There is perhaps no other piece of resistance training equipment as versatile as the kettlebell.
The unique shape of the kettlebell makes it a powerful tool in a trainee’s program for amazing progress in strength, power, strength-endurance, and fat loss.
Here are the top reasons why you should take the time to learn how to implement the kettlebell in your training.
1. Strength and Power
The shape of the kettlebell makes it perfect for strength and power training. You can gain insane amounts of functional strength by performing any dumbbell exercise with a kettlebell. The thickness of the handle and the way the bulk of the weight of the bell is offset instead of being perfectly balanced like a dumbbell creates the potential for huge gains.
As far as power development is concerned, the kettlebell swing and the kettlebell snatch are arguably the best exercises for true power development. The swing and the snatch both generate huge amounts of acceleration with relatively modest weights, which is the chief stimulus for development of powerful muscles.
Take some time to learn the kettlebell swing first before progressing onto the kettlebell snatch. I would recommend learning the Hard-style Kettlebell swing. There are many places to learn the swing and the snatch, but I highly recommend seeking out a StrongFirst (SFG) or RKC instructor to teach you the finer points of both exercises so you can reap all the benefits of the exercises.
Once you have nailed down your technique, I would add them in at the beginning of your leg or back day workouts to be performed in a series like (2-3-5 reps) x 5 sets for a total of 50 reps if your goal is strength or power.
2. Fat Loss and Conditioning
If you are training for fat loss or conditioning, using a kettlebell is a no brainer. Once you have mastered the kettlebell swing technique, you can start to crank up the number of reps in each set and watch your metabolism soar to new heights. In fact, one university study determined that an intense kettlebell snatch session can burn up to 20 calories a minute! That is the equivalent of running at a 6 min/mile pace!
To use kettlebell training for fat loss and conditioning, train with higher reps per set. I have found that right around 25 reps in a set works extremely well, but I have gone as high as 75 swings in one set. Remember, you are not stuck performing one movement exclusively with a kettlebell.
I encourage you to get creative with your kettlebell workouts. Incorporate bodyweight movements in between sets of swings or snatches, or try creating a kettlebell complex where you perform a certain number of exercises in order for a certain number of reps.
For example, 3 presses – 3 single arm rows – 3 goblet squats – 3 swings without setting the kettlebell down. Perform with the left hand first, then immediately switch to the right hand, now rest. Repeat as many times as you have the heart for.
3. Injury Prevention and Functionality
Training with kettlebells is all about powerful and efficient movement.
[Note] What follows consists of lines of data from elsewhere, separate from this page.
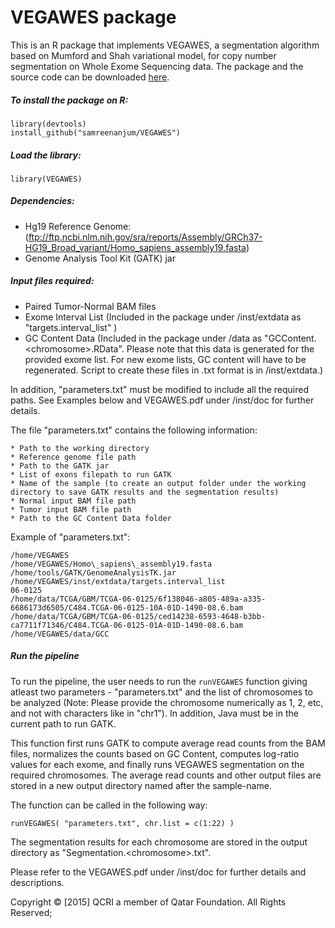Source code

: # VEGAWES package

This is an R package that implements VEGAWES, a segmentation algorithm based on Mumford and Shah variational model, for copy number segmentation on Whole Exome Sequencing data. 
The package and the source code can be downloaded [here](https://github.com/samreenanjum/VEGAWES). 

##### To install the package on R:

    library(devtools)
    install_github("samreenanjum/VEGAWES")

##### Load the library:

    library(VEGAWES)

##### Dependencies:
* Hg19 Reference Genome: (ftp://ftp.ncbi.nlm.nih.gov/sra/reports/Assembly/GRCh37-HG19_Broad_variant/Homo_sapiens_assembly19.fasta)
* Genome Analysis Tool Kit (GATK) jar


##### Input files required: 

* Paired Tumor-Normal BAM files
* Exome Interval List (Included in the package under /inst/extdata as "targets.interval\_list" )
* GC Content Data (Included in the package under /data as "GCContent.\<chromosome\>.RData". Please note that this data is generated for the provided exome list. For new exome lists, GC content will have to be regenerated. Script to create these files in .txt format is in /inst/extdata.)

In addition, "parameters.txt" must be modified to include all the required paths. See Examples below and VEGAWES.pdf under /inst/doc for further details.

The file "parameters.txt" contains the following information:

    * Path to the working directory
    * Reference genome file path
    * Path to the GATK jar
    * List of exons filepath to run GATK
    * Name of the sample (to create an output folder under the working directory to save GATK results and the segmentation results)
    * Normal input BAM file path
    * Tumor input BAM file path
    * Path to the GC Content Data folder

Example of "parameters.txt":

    /home/VEGAWES
    /home/VEGAWES/Homo\_sapiens\_assembly19.fasta
    /home/tools/GATK/GenomeAnalysisTK.jar
    /home/VEGAWES/inst/extdata/targets.interval_list
    06-0125
    /home/data/TCGA/GBM/TCGA-06-0125/6f138046-a805-489a-a335-6686173d6505/C484.TCGA-06-0125-10A-01D-1490-08.6.bam
    /home/data/TCGA/GBM/TCGA-06-0125/ced14238-6593-4648-b3bb-ca7711f71346/C484.TCGA-06-0125-01A-01D-1490-08.6.bam
    /home/VEGAWES/data/GCC



##### Run the pipeline

To run the pipeline, the user needs to run the `runVEGAWES` function giving atleast two parameters - "parameters.txt" and the list of chromosomes to be analyzed (Note: Please provide the chromosome numerically as 1, 2, etc, and not with characters like in "chr1"). In addition, Java must be in the current path to run GATK.

This function first runs GATK to compute average read counts from the BAM files, normalizes the counts based on GC Content, computes log-ratio values for each exome, and finally runs VEGAWES segmentation on the required chromosomes. The average read counts and other output files are stored in a new output directory named after the sample-name. 

The function can be called in the following way:

    runVEGAWES( "parameters.txt", chr.list = c(1:22) )

The segmentation results for each chromosome are stored in the output directory as "Segmentation.\<chromosome\>.txt". 





Please refer to the VEGAWES.pdf under /inst/doc for further details and descriptions.

Copyright © [2015] QCRI a member of Qatar Foundation. All Rights Reserved;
No matter what your goal is, you will develop these qualities if you train with kettlebells.
Training with one kettlebell forces you to train one side at a time with practically every exercise which will help you develop both sides evenly and eliminate any deficiencies between the left and right side of your body. When you eliminate strength imbalances, you are eliminating potential future injuries and improving the way that your body performs under load.
In addition, training one side of the body is a challenging core workout. You must learn to brace your abs and keep your spine straight and your shoulders square in order to perform well with a kettlebell. This is the best way to train your abdominal musculature because one of the primary roles of your abs is to prevent bending and twisting of your spine. Few people train the abs to perform this function in their workout, and instead opt for some type of crunch or sit up.
Your grip becomes freakishly strong too when you train with kettlebells. I have never had forearm pumps like when I train heavy volume swings and snatches, and grip strength is often the weakest link when performing any type of real world task.
I love barbells and dumbbells just as much as any other gym rat, but when you take an objective look at the differences in movements between kettlebell training and other traditional forms of resistance training, it becomes clear which form of training lends itself to increased ability to express real world strength.
There is no need to cast off traditional gym equipment, but if you are ignoring the benefits of kettlebell training, you are leaving gains on the table.